We’ve had our partners laughing at us … we have our heads down discussing internet security: ”Salt and pepper? You want chips with that, love?”. But the simple fact is Salting and Peppering are important when considering password security.
So What’s the Problem With Hashing?
Most passwords are stored using a hashing process. Hashing is the process of converting a known string into another using an irreversible process. The original password is only stored as a hash. This means that the password is never ‘written down’ anywhere on the server.
Hashes tend to be long, obscure and difficult to remember. For example, using the old (insecure) SHA1 hashing algorithm, the password “apple123” creates the hash:
ec1e7fb8656dba32737acabc2e5a1fb2d02a973f
This is good because, the SHA1 algorithm always produces that outcome. When a user enters a password, you can hash it and compare it with the hash you have on file. If the hashes match, you can tell the user has entered the right password.
This is bad because, the SHA1 algorithm always produces that outcome. The internet is full of reverse-lookup tables (sometimes called rainbow tables) where hackers list the output from hashed strings. If you Google “ec1e7fb8656dba32737acabc2e5a1fb2d02a973f“, you’ll see the unhashed password is the first result.
SHA1 is old, there are (much) better hashing formulae out there but the principle is the same.
Do Not be Tempted to do Your Own Cryptography! Ever!
Very clever people with very big, very powerful computers dedicate a great deal of energy to breaking passwords and cracking open servers. It is likely they will shred anything you put together in moments.

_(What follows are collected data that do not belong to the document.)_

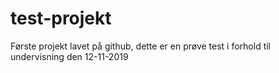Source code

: # test-projekt
Første projekt lavet på github, dette er en prøve test i forhold til undervisning den 12-11-2019
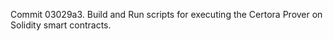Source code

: Commit 03029a3.                    Build and Run scripts for executing the Certora Prover on Solidity smart contracts.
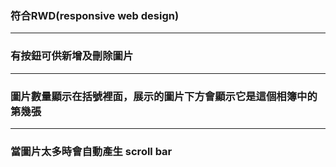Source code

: ### 符合RWD(responsive web design)
---
### 有按鈕可供新增及刪除圖片
---
### 圖片數量顯示在括號裡面，展示的圖片下方會顯示它是這個相簿中的第幾張
---
### 當圖片太多時會自動產生 scroll bar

Fortunately, there are very clever people with very big, very powerful computers dedicated to devising systems to keep the black hats out – let them provide you with the security you need.

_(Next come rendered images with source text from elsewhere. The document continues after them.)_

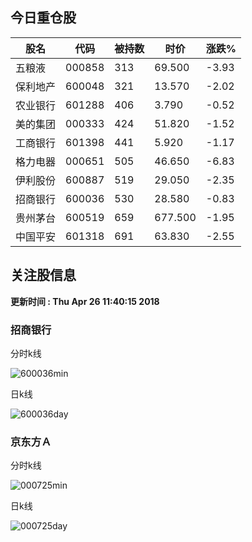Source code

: 
## 今日重仓股 

|股名|代码|被持数|时价|涨跌%|
|---|---|---|---|---|
|五粮液|000858|313|69.500|-3.93|
|保利地产|600048|321|13.570|-2.02|
|农业银行|601288|406|3.790|-0.52|
|美的集团|000333|424|51.820|-1.52|
|工商银行|601398|441|5.920|-1.17|
|格力电器|000651|505|46.650|-6.83|
|伊利股份|600887|519|29.050|-2.35|
|招商银行|600036|530|28.580|-0.83|
|贵州茅台|600519|659|677.500|-1.95|
|中国平安|601318|691|63.830|-2.55|

## 关注股信息
**更新时间 : Thu Apr 26 11:40:15 2018**
### 招商银行 
分时k线

![600036min](http://image.sinajs.cn/newchart/min/n/sh600036.gif)

日k线

![600036day](http://image.sinajs.cn/newchart/daily/n/sh600036.gif)

### 京东方Ａ 
分时k线

![000725min](http://image.sinajs.cn/newchart/min/n/sz000725.gif)

日k线

![000725day](http://image.sinajs.cn/newchart/daily/n/sz000725.gif)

Better yet, get someone else to handle your authentication. Just as people no longer commonly hold credit card details on their own servers, Google, Facebook and many others allow you to validate users using their data and procedures.
Caveat
Passwords, password security and encryption are big topics – far beyond the scope of this article. Further, the field changes all the time. What is good knowledge now may become a security loophole in a year or two. This article describes what salting and peppering is – but implementation will vary over time.
Understanding Salt in Password Cryptography
A “salt” is a random string that is added to a password before it undergoes the hashing process. The primary purpose of salting is to add uniqueness to each hashed password, even when two users have identical passwords.
The Role of Salt:
- Prevents Pre-computed Hash Attacks: Salting thwarts attackers who use rainbow tables. Since the salt is unique for each password, it renders these tables useless.
- Mitigates Dictionary Attacks: Because each hash is unique, salts also protect against dictionary attacks, where attackers try multiple common passwords to find a match.
A salt is stored with the record itself. So, although a vast improvement on a simple hash, the sense that half the key is available in plain text is uncomfortable.
A predictable salt is also a significant weakness. Do not generate salts yourself. Most programming languages will have built-in functions specifically for the purpose.
The Concept of Pepper in Password Cryptography
While salt is added to a password before hashing and is stored openly in the database, a “pepper” functions differently. Like salt, pepper is a secret value added to the password before encryption.
But pepper is not stored with user records. Instead, the pepper is a fixed value (or a set of values) used across the system. Pepper is kept private and away from the user/password records. Pepper is often hard-coded into the application or stored in a secure configuration file.
The Function of Pepper:
- Enhances Security Against Database Breaches: In the event of a database breach, while salts may be visible. But, if stored elsewhere, the pepper remains secret. This adds an extra layer of difficulty for attackers attempting to crack passwords.
- Acts as a Secret Key: The pepper can be seen as a secret key part of the cryptographic process, making it significantly harder for attackers to perform successful brute force attacks without access to this secret component.
Differences Between Salt and Pepper
The main differences between salt and pepper in password cryptography lie in their implementation and purpose:
- Storage: Salt is stored alongside the hashed password in the database, making it accessible for the password verification process. In contrast, pepper is not stored with the user data and must be kept secret and secure elsewhere.
- Uniqueness: Each password has its unique salt, whereas the pepper is a single value or a set of values used system-wide.
- Security Objectives: While both aim to enhance password security, salt primarily protects against pre-computed hash and dictionary attacks, and pepper adds an additional security layer against database breaches.
The Importance of Using Salt and Pepper Together
Employing both salt and pepper in password cryptography can be seen as the start of a robust security posture. Salt ensures that each user’s password is unique and defends against specific attack vectors like rainbow tables and dictionary attacks. Being a secret and not stored with the user data, Pepper provides an additional hurdle for attackers, even if they manage to access the database.
In conclusion, salt and pepper are indispensable tools in the arsenal of password cryptography, significantly enhancing the security of stored user passwords.
By understanding and implementing these techniques, developers can better protect user data in an increasingly aggressive digital landscape. The combined use of salt and pepper in password hashing algorithms exemplifies the ongoing evolution of cybersecurity measures, aimed at staying one step ahead of potential threats.